Personal impression: I could NOT put this book down. At first, I felt a little off kilter because I was expecting a standard mystery thriller, but got something much different, and much better.
Review: This book, set on the rugged Kamchatka peninsula of Russia’s eastern shore, hovers in the dreamy space between a novel and a collection of related short stories. Circling the periphery of the book are the stories of three missing people: a pair of young sisters who have been abducted from the center of Kamchatka’s only metropolitan city, and a young Indigenous woman who disappears from a northern village. These missing children haunt the edges of each individual story, where a wide cast of fully realized characters experience their own struggles and triumphs.
For mystery lovers, fear not. The author does not abandon the thread of the missing girls, and those who pay close attention will be rewarded with a tightly woven web that comes to a very satisfying conclusion.
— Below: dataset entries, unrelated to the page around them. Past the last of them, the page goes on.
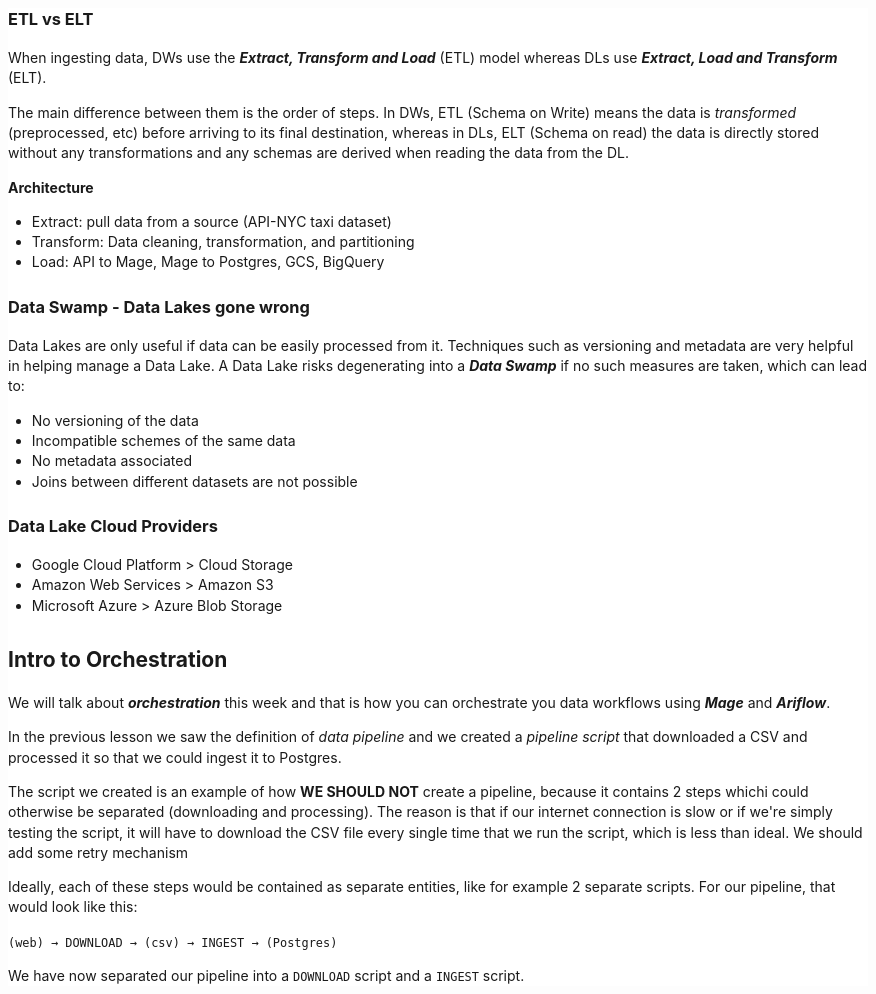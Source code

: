 ### ETL vs ELT

When ingesting data, DWs use the ***Extract, Transform and Load*** (ETL) model whereas DLs use ***Extract, Load and Transform*** (ELT).

The main difference between them is the order of steps. In DWs, ETL (Schema on Write) means the data is _transformed_ (preprocessed, etc) before arriving to its final destination, whereas in DLs, ELT (Schema on read) the data is directly stored without any transformations and any schemas are derived when reading the data from the DL.

**Architecture**

- Extract: pull data from a source (API-NYC taxi dataset)
- Transform: Data cleaning, transformation, and partitioning
- Load: API to Mage, Mage to Postgres, GCS, BigQuery

### Data Swamp - Data Lakes gone wrong

Data Lakes are only useful if data can be easily processed from it. Techniques such as versioning and metadata are very helpful in helping manage a Data Lake. A Data Lake risks degenerating into a ***Data Swamp*** if no such measures are taken, which can lead to:

- No versioning of the data
- Incompatible schemes of the same data
- No metadata associated
- Joins between different datasets are not possible

### Data Lake Cloud Providers

- Google Cloud Platform > Cloud Storage
- Amazon Web Services > Amazon S3
- Microsoft Azure > Azure Blob Storage

## Intro to Orchestration

We will talk about ***orchestration*** this week and that is how you can orchestrate you data workflows using ***Mage*** and ***Ariflow***.

In the previous lesson we saw the definition of *data pipeline* and we created a *pipeline script* that downloaded a CSV and processed it so that we could ingest it to Postgres.

The script we created is an example of how **WE SHOULD NOT** create a pipeline, because it contains 2 steps whichi could otherwise be separated (downloading and processing). The reason is that if our internet connection is slow or if we're simply testing the script, it will have to download the CSV file every single time that we run the script, which is less than ideal. We should add some retry mechanism

Ideally, each of these steps would be contained as separate entities, like for example 2 separate scripts. For our pipeline, that would look like this:

```
(web) → DOWNLOAD → (csv) → INGEST → (Postgres)
```

We have now separated our pipeline into a `DOWNLOAD` script and a `INGEST` script.
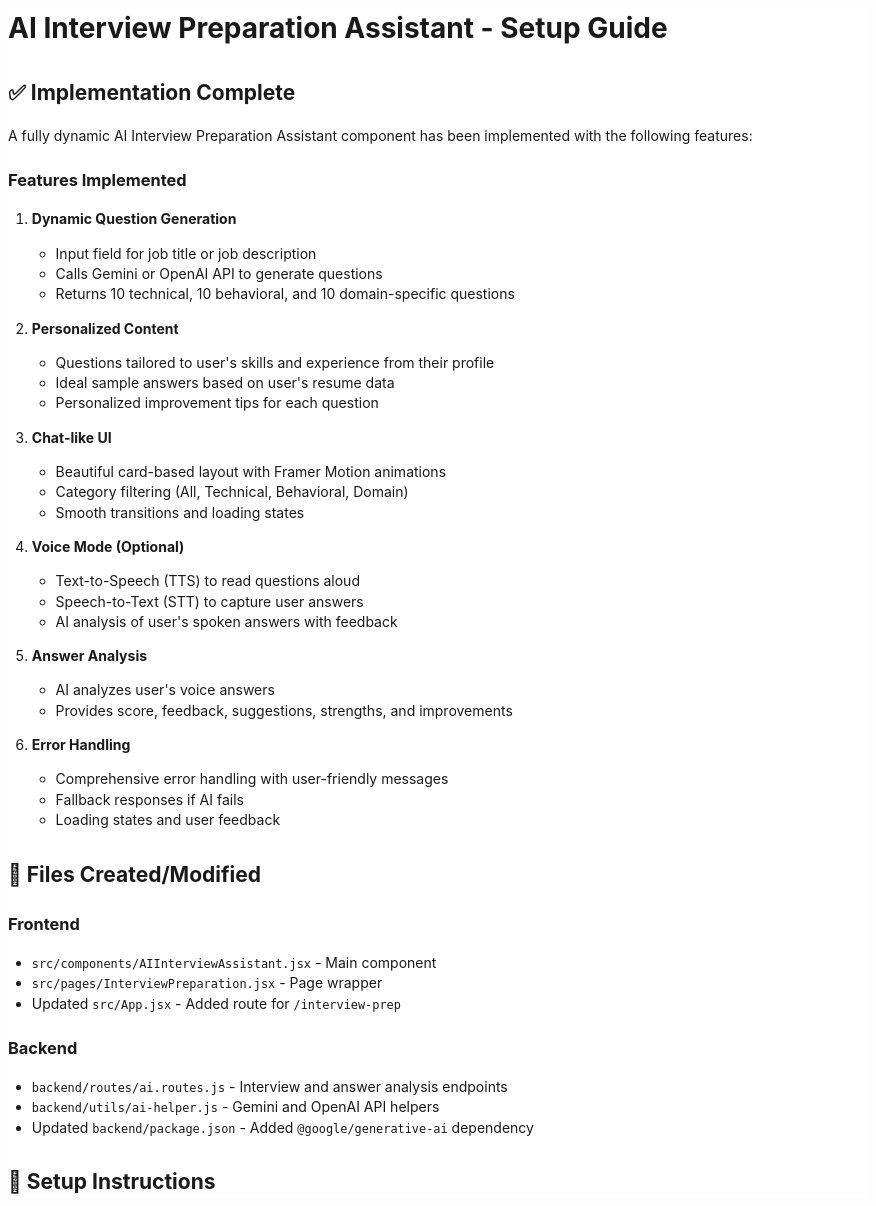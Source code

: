 # AI Interview Preparation Assistant - Setup Guide

## ✅ Implementation Complete

A fully dynamic AI Interview Preparation Assistant component has been implemented with the following features:

### Features Implemented

1. **Dynamic Question Generation**
   - Input field for job title or job description
   - Calls Gemini or OpenAI API to generate questions
   - Returns 10 technical, 10 behavioral, and 10 domain-specific questions

2. **Personalized Content**
   - Questions tailored to user's skills and experience from their profile
   - Ideal sample answers based on user's resume data
   - Personalized improvement tips for each question

3. **Chat-like UI**
   - Beautiful card-based layout with Framer Motion animations
   - Category filtering (All, Technical, Behavioral, Domain)
   - Smooth transitions and loading states

4. **Voice Mode (Optional)**
   - Text-to-Speech (TTS) to read questions aloud
   - Speech-to-Text (STT) to capture user answers
   - AI analysis of user's spoken answers with feedback

5. **Answer Analysis**
   - AI analyzes user's voice answers
   - Provides score, feedback, suggestions, strengths, and improvements

6. **Error Handling**
   - Comprehensive error handling with user-friendly messages
   - Fallback responses if AI fails
   - Loading states and user feedback

## 📁 Files Created/Modified

### Frontend
- `src/components/AIInterviewAssistant.jsx` - Main component
- `src/pages/InterviewPreparation.jsx` - Page wrapper
- Updated `src/App.jsx` - Added route for `/interview-prep`

### Backend
- `backend/routes/ai.routes.js` - Interview and answer analysis endpoints
- `backend/utils/ai-helper.js` - Gemini and OpenAI API helpers
- Updated `backend/package.json` - Added `@google/generative-ai` dependency

## 🔧 Setup Instructions

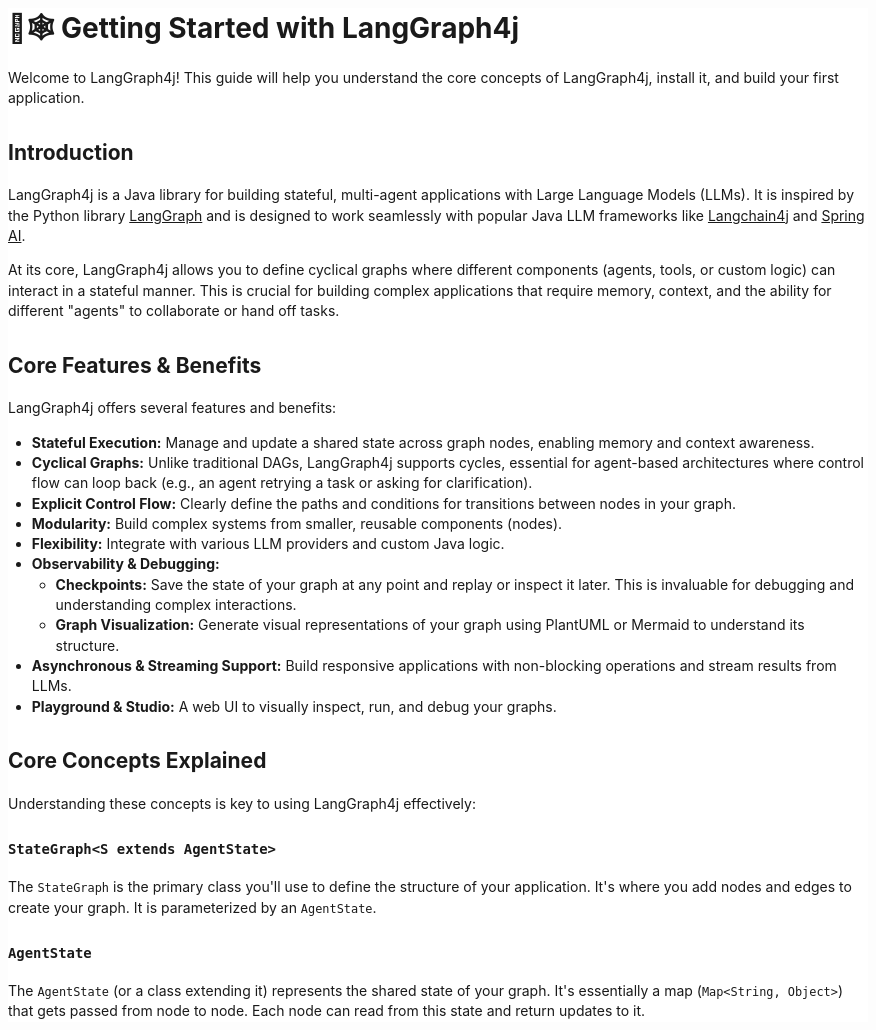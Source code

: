 # 🦜🕸️ Getting Started with LangGraph4j

Welcome to LangGraph4j! This guide will help you understand the core concepts of LangGraph4j, install it, and build your first application.

## Introduction

LangGraph4j is a Java library for building stateful, multi-agent applications with Large Language Models (LLMs). It is inspired by the Python library [LangGraph] and is designed to work seamlessly with popular Java LLM frameworks like [Langchain4j] and [Spring AI].

At its core, LangGraph4j allows you to define cyclical graphs where different components (agents, tools, or custom logic) can interact in a stateful manner. This is crucial for building complex applications that require memory, context, and the ability for different "agents" to collaborate or hand off tasks.

## Core Features & Benefits

LangGraph4j offers several features and benefits:

*   **Stateful Execution:** Manage and update a shared state across graph nodes, enabling memory and context awareness.
*   **Cyclical Graphs:** Unlike traditional DAGs, LangGraph4j supports cycles, essential for agent-based architectures where control flow can loop back (e.g., an agent retrying a task or asking for clarification).
*   **Explicit Control Flow:** Clearly define the paths and conditions for transitions between nodes in your graph.
*   **Modularity:** Build complex systems from smaller, reusable components (nodes).
*   **Flexibility:** Integrate with various LLM providers and custom Java logic.
*   **Observability & Debugging:**
    *   **Checkpoints:** Save the state of your graph at any point and replay or inspect it later. This is invaluable for debugging and understanding complex interactions.
    *   **Graph Visualization:** Generate visual representations of your graph using PlantUML or Mermaid to understand its structure.
*   **Asynchronous & Streaming Support:** Build responsive applications with non-blocking operations and stream results from LLMs.
*   **Playground & Studio:** A web UI to visually inspect, run, and debug your graphs.

## Core Concepts Explained

Understanding these concepts is key to using LangGraph4j effectively:

### `StateGraph<S extends AgentState>`

The `StateGraph` is the primary class you'll use to define the structure of your application. It's where you add nodes and edges to create your graph. It is parameterized by an `AgentState`.

### `AgentState`

The `AgentState` (or a class extending it) represents the shared state of your graph. It's essentially a map (`Map<String, Object>`) that gets passed from node to node. Each node can read from this state and return updates to it.


[agent-executor]: https://github.com/langgraph4j/langgraph4j/tree/main/langchain4j/langchain4j-agent
[spring-ai-agent]: https://github.com/langgraph4j/langgraph4j/tree/main/spring-ai/spring-ai-agent
[Studio]: /studio
[LangGraph]: https://github.com/langchain-ai/langgraph
[Langchain4j]: https://github.com/langchain4j/langchain4j
[Spring AI]: https://spring.io/projects/spring-ai.
[Maven Central Repository]: https://central.sonatype.com/search?q=g%3Aorg.bsc.langgraph4j
[Mermaid]: https://mermaid.js.org/
[PlantUML]: https://plantuml.com/
[how-tos/]: how-tos/
[how-tos/llm-streaming.ipynb]: how-tos/llm-streaming.ipynb
[how-tos/plantuml.ipynb]: how-tos/plantuml.ipynb
[how-tos/time-travel.ipynb]: how-tos/time-travel.ipynb
[how-tos/subgraph-as-nodeaction.ipynb]: how-tos/subgraph-as-nodeaction.ipynb
[how-tos/subgraph-as-compiledgraph.ipynb]: how-tos/subgraph-as-compiledgraph.ipynb
[how-tos/subgraph-as-stategraph.ipynb]: how-tos/subgraph-as-stategraph.ipynb
[how-tos/parallel-branch.ipynb]: how-tos/parallel-branch.ipynb
[IJava]: https://github.com/SpencerPark/IJava
[samples/]: https://github.com/langgraph4j/langgraph4j-examples
[API documentation (Javadocs)]: /langgraph4j/apidocs/index.html
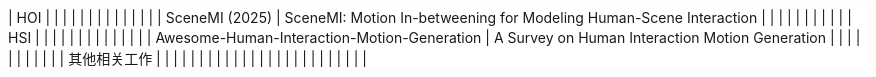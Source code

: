 | HOI               |                                             |                                                                                                                      |                                                                                      |                                                                                               |                                                                                                                                                            |                                                                |                |     |   |   |   |
|                   | SceneMI (2025)                              | SceneMI: Motion In-betweening for Modeling Human-Scene Interaction                                                  |                                                                                      |                                                                                               |                                                                                                                                                            |                                                                |                |     |   |   |   |
| HSI               |                                             |                                                                                                                      |                                                                                      |                                                                                               |                                                                                                                                                            |                                                                |                |     |   |   |   |
|                   | Awesome-Human-Interaction-Motion-Generation | A Survey on Human Interaction Motion Generation                                                                    |                                                                                      |                                                                                               |                                                                                                                                                            |                                                                |                |     |   |   |   |
| 其他相关工作            |                                             |                                                                                                                      |                                                                                      |                                                                                               |                                                                                                                                                            |                                                                |                |     |   |   |   |
|                   |                                             |                                                                                                                      |                                                                                      |                                                                                               |                                                                                                                                                            |                                                                |                |     |   |   |   |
Rather than giving us another book in which missing girls serve as a canvas for a clever detective to save the day by following his gut and breaking all the rules, this book instead gives us a mystery that plays out in kitchens and streets and hallways, in the conflict between cultures, and the pull of fully realized humanity.
Julia Phillips, who spent two years living on the Kamchatka peninsula in 2011, infuses the story with small cultural details that transport the reader to this distant and gorgeous landscape. Her writing, both clear and beautiful, lacking in artifice or self-importance, allows the reader to loose themselves within the small unfolding dramas of each new chapter.